Record extracts Block Start
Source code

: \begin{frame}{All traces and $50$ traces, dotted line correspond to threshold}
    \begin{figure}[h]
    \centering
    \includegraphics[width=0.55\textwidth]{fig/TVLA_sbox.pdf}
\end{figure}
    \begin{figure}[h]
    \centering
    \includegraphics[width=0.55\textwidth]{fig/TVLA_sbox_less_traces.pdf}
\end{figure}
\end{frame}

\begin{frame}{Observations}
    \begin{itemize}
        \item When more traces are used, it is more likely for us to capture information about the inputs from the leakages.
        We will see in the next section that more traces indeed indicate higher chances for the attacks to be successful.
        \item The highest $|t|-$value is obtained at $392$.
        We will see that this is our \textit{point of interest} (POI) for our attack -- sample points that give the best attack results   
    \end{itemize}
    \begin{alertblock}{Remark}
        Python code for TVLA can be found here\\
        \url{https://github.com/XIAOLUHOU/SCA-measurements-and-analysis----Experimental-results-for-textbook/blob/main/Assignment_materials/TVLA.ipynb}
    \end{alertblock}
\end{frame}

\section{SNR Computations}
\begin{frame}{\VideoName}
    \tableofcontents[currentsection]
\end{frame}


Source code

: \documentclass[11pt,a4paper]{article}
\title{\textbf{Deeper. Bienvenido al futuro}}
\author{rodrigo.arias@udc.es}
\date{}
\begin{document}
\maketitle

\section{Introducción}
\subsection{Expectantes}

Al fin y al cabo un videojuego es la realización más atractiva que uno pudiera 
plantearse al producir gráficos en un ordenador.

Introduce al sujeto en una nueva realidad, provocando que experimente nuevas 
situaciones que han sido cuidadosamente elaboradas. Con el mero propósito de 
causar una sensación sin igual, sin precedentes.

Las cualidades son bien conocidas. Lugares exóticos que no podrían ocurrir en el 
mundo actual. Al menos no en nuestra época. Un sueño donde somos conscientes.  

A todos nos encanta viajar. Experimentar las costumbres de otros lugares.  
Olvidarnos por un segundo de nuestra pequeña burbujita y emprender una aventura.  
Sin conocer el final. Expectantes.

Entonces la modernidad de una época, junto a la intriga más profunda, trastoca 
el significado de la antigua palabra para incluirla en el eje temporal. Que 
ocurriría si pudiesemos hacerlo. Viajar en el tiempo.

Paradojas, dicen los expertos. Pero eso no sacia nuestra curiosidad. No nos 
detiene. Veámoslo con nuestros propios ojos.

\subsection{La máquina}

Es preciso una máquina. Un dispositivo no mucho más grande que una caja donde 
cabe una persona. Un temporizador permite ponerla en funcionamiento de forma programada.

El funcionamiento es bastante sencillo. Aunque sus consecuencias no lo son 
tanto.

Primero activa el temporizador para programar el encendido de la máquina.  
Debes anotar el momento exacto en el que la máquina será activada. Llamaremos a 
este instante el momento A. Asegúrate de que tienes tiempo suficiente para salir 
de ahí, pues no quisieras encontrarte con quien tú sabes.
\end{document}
Record extracts Block End
**Prompt**
Where a line of the records above holds the word "donde", copy that line.

**Output**
mundo actual. Al menos no en nuestra época. Un sueño donde somos conscientes.  
Es preciso una máquina. Un dispositivo no mucho más grande que una caja donde 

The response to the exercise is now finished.